Polarization

Overview

A Polarization label represents the polarization component of an optical mode.

In the library, polarization is modeled by a normalized Jones vector

\[\begin{split}\mathbf{v} = \begin{pmatrix} a \\ b \end{pmatrix}, \qquad \|\mathbf{v}\|_2 = 1.\end{split}\]

This representation is used to compute polarization overlaps and to provide stable mode identities for comparison, caching, and composite mode labeling.

Physical meaning

For two polarization labels \(\mathbf{v}_1\) and \(\mathbf{v}_2\), the overlap is

\[\langle \mathbf{v}_1, \mathbf{v}_2 \rangle = \mathbf{v}_1^\dagger \mathbf{v}_2.\]

This overlap contributes directly to the total overlap of composite mode labels.

Since global phase is physically irrelevant for polarization, the class canonicalizes Jones vectors so that equivalent polarizations have stable representations.

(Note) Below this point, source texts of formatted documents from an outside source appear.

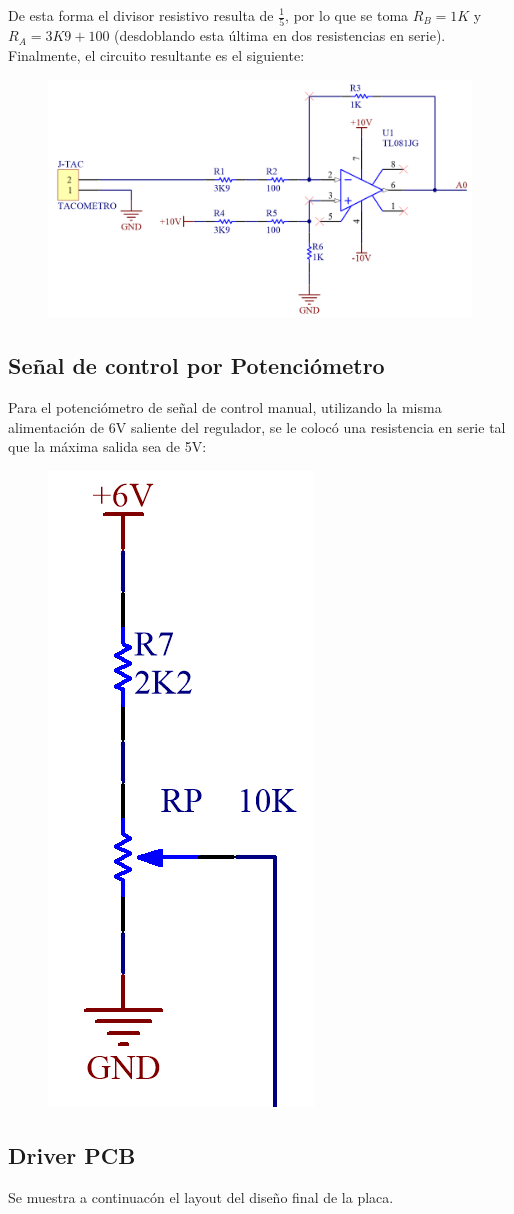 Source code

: \documentclass{article}
\begin{document}
De esta forma el divisor resistivo resulta de $\frac{1}{5}$, por lo que se toma $R_B = 1K$ y $R_A = 3K9 + 100$ (desdoblando esta última en dos resistencias en serie). Finalmente, el circuito resultante es el siguiente:

\begin{figure}[H]
\centering
\includegraphics[width=0.6\linewidth]{../Images/FuncionOpamp.png}
\end{figure}

\subsection{Señal de control por Potenciómetro}

Para el potenciómetro de señal de control manual, utilizando la misma alimentación de 6V saliente del regulador, se le colocó una resistencia en serie tal que la máxima salida sea de 5V:

\begin{figure}[H]
\centering
\includegraphics[width=0.1\linewidth]{../Images/PoteManual.png}
\end{figure}

\subsection{Driver PCB}
Se muestra a continuacón el layout del diseño final de la placa.
\end{document}
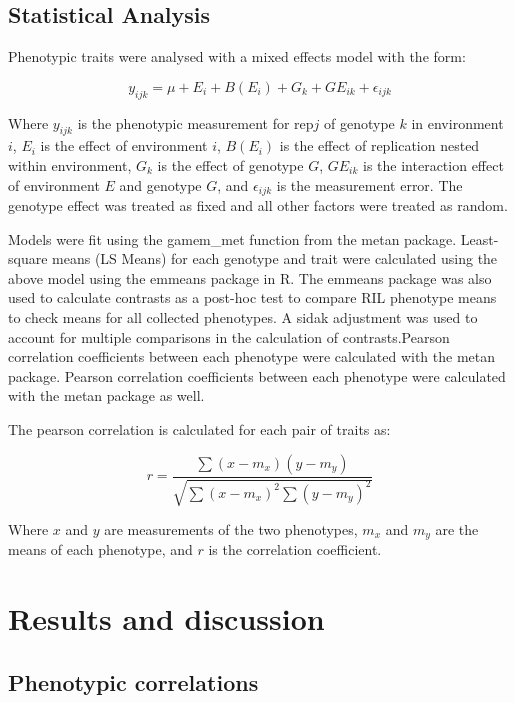 \documentclass[Agronomy,article,submit,moreauthors,pdftex]{mdpi}
\begin{document}
\hypertarget{statistical-analysis}{%
\subsection{Statistical Analysis}\label{statistical-analysis}}

Phenotypic traits were analysed with a mixed effects model with the
form:

\[y_{ijk} = \mu + E_i + B(E_i) + G_k + GE_{ik} + \epsilon_{ijk}\]

Where \(y_{ijk}\) is the phenotypic measurement for rep\(j\) of genotype
\(k\) in environment \(i\), \(E_i\) is the effect of environment \(i\),
\(B(E_i)\) is the effect of replication nested within environment,
\(G_k\) is the effect of genotype \(G\), \(GE_{ik}\) is the interaction
effect of environment \(E\) and genotype \(G\), and \(\epsilon_{ijk}\)
is the measurement error. The genotype effect was treated as fixed and
all other factors were treated as random.

Models were fit using the gamem\_met function from the metan
package\citep{olivotoMetanPackageMultienvironment2020}. Least-square
means (LS Means) for each genotype and trait were calculated using the
above model using the emmeans
package\citep{lenthEmmeansEstimatedMarginal2022} in R. The emmeans
package was also used to calculate contrasts as a post-hoc test to
compare RIL phenotype means to check means for all collected phenotypes.
A sidak adjustment was used to account for multiple comparisons in the
calculation of contrasts.Pearson correlation coefficients between each
phenotype were calculated with the metan package. Pearson correlation
coefficients between each phenotype were calculated with the metan
package as well.

The pearson correlation is calculated for each pair of traits as:

\[r = \frac{\sum{(x-m_x)(y-m_y)}}{\sqrt{\sum{(x-m_x)^2}\sum{(y-m_y)^2}}}\]

Where \(x\) and \(y\) are measurements of the two phenotypes, \(m_x\)
and \(m_y\) are the means of each phenotype, and \(r\) is the
correlation coefficient.

\hypertarget{results-and-discussion}{%
\section{Results and discussion}\label{results-and-discussion}}

\hypertarget{phenotypic-correlations}{%
\subsection{Phenotypic correlations}\label{phenotypic-correlations}}
\end{document}
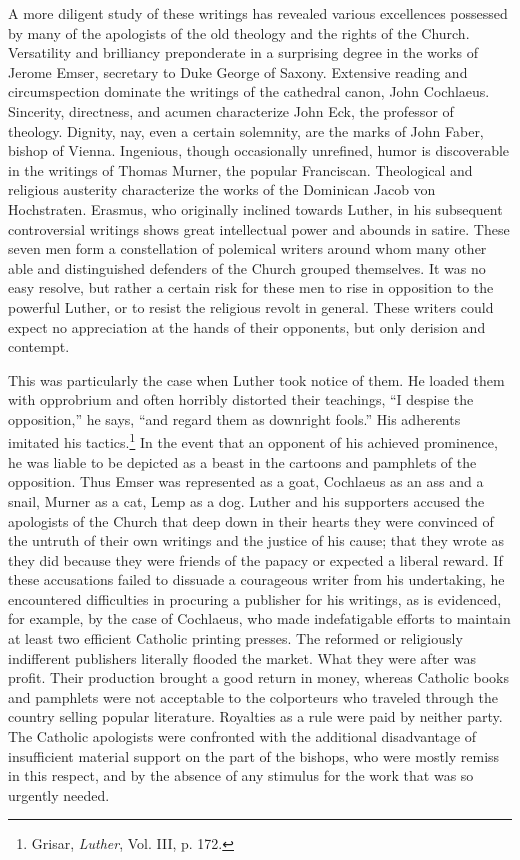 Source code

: A more diligent study of these writings has revealed various excellences
possessed by many of the apologists of the old theology and
the rights of the Church. Versatility and brilliancy preponderate in
a surprising degree in the works of Jerome Emser, secretary to Duke
George of Saxony. Extensive reading and circumspection dominate
the writings of the cathedral canon, John Cochlaeus. Sincerity, directness, and acumen characterize John Eck, the professor of theology.
Dignity, nay, even a certain solemnity, are the marks of John Faber,
bishop of Vienna. Ingenious, though occasionally unrefined, humor is
discoverable in the writings of Thomas Murner, the popular Franciscan. Theological and religious austerity characterize the works of
the Dominican Jacob von Hochstraten. Erasmus, who originally
inclined towards Luther, in his subsequent controversial writings
shows great intellectual power and abounds in satire. These seven men
form a constellation of polemical writers around whom many other
able and distinguished defenders of the Church grouped themselves.
It was no easy resolve, but rather a certain risk for these men to
rise in opposition to the powerful Luther, or to resist the religious
revolt in general. These writers could expect no appreciation at the
hands of their opponents, but only derision and contempt.

This was particularly the case when Luther took notice of them. He
loaded them with opprobrium and often horribly distorted their teachings,
“I despise the opposition,” he says, “and regard them as downright fools.”
His adherents imitated his tactics.\footnote{Grisar, \textit{Luther}, Vol. III, p. 172.}
In the event that an opponent of his
achieved prominence, he was liable to be depicted as a beast in the cartoons
and pamphlets of the opposition. Thus Emser was represented as a goat,
Cochlaeus as an ass and a snail, Murner as a cat, Lemp as a dog. Luther and
his supporters accused the apologists of the Church that deep down in their
hearts they were convinced of the untruth of their own writings and the
justice of his cause; that they wrote as they did because they were friends of
the papacy or expected a liberal reward. If these accusations failed to dissuade
a courageous writer from his undertaking, he encountered difficulties in
procuring a publisher for his writings, as is evidenced, for example, by the case
of Cochlaeus, who made indefatigable efforts to maintain at least two efficient
Catholic printing presses. The reformed or religiously indifferent publishers
literally flooded the market. What they were after was profit. Their production
brought a good return in money, whereas Catholic books and pamphlets
were not acceptable to the colporteurs who traveled through the country
selling popular literature. Royalties as a rule were paid by neither party. The
Catholic apologists were confronted with the additional disadvantage of insufficient
material support on the part of the bishops, who were mostly remiss in
this respect, and by the absence of any stimulus for the work that
was so urgently needed.

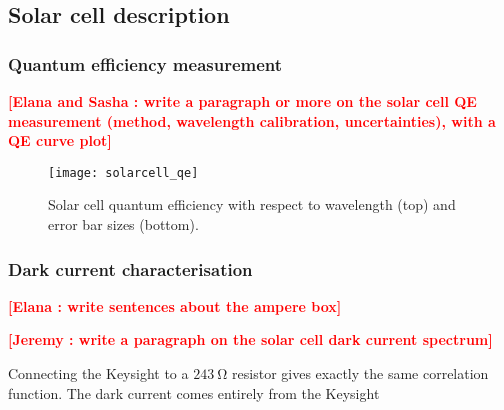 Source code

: \documentclass[printer]{aa}
\newcommand{\todo}[1]{\textbf{\textcolor{red}{[#1]}}\xspace}
\begin{document}
\subsection{Solar cell description}

\subsubsection{Quantum efficiency measurement}
 
\todo{Elana and Sasha : write a paragraph or more on the solar cell QE measurement (method, wavelength calibration, uncertainties), with a QE curve plot}

\begin{figure}[!h]
\centering
\texttt{[image: solarcell\_qe]}
\caption{Solar cell quantum efficiency with respect to wavelength (top) and error bar sizes (bottom).}
\end{figure}

\subsubsection{Dark current characterisation}

\todo{Elana : write sentences about the ampere box}

\todo{Jeremy : write a paragraph on the solar cell dark current spectrum}


Connecting the Keysight to a $\SI{243}{\ohm}$ resistor gives exactly the same
correlation function. The dark current comes entirely from the Keysight
\end{document}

Built-in polarization states

The following common polarization labels are provided:

  • Polarization.H() — horizontal

  • Polarization.V() — vertical

  • Polarization.D() — diagonal

  • Polarization.A() — anti-diagonal

  • Polarization.R() — right-circular

  • Polarization.L() — left-circular

Custom linear polarizations can also be constructed by angle, and arbitrary unitary Jones transformations can be applied.

Examples

Standard polarization states

from symop.modes.labels.polarization import Polarization

h = Polarization.H()
v = Polarization.V()
d = Polarization.D()
r = Polarization.R()

print("H =", h.jones)
print("V =", v.jones)
print("D =", d.jones)
print("R =", r.jones)

Typical output:

H = ((1+0j), 0j)
V = (0j, (1+0j))
D = ((0.7071067811865476+0j), (0.7071067811865476+0j))
R = ((0.7071067811865476+0j), -0.7071067811865476j)

Polarization overlaps

from symop.modes.labels.polarization import Polarization

h = Polarization.H()
v = Polarization.V()
d = Polarization.D()

print("⟨H|H⟩ =", h.overlap(h))
print("⟨H|V⟩ =", h.overlap(v))
print("⟨H|D⟩ =", h.overlap(d))

Expected behavior:

  • h.overlap(h) == 1

  • h.overlap(v) == 0

  • h.overlap(d) == 1 / sqrt(2)

Visualization

from symop.modes.labels.polarization import Polarization
import symop.viz as viz

pol = Polarization.D()
viz.plot(pol, title="Diagonal polarization", show=False)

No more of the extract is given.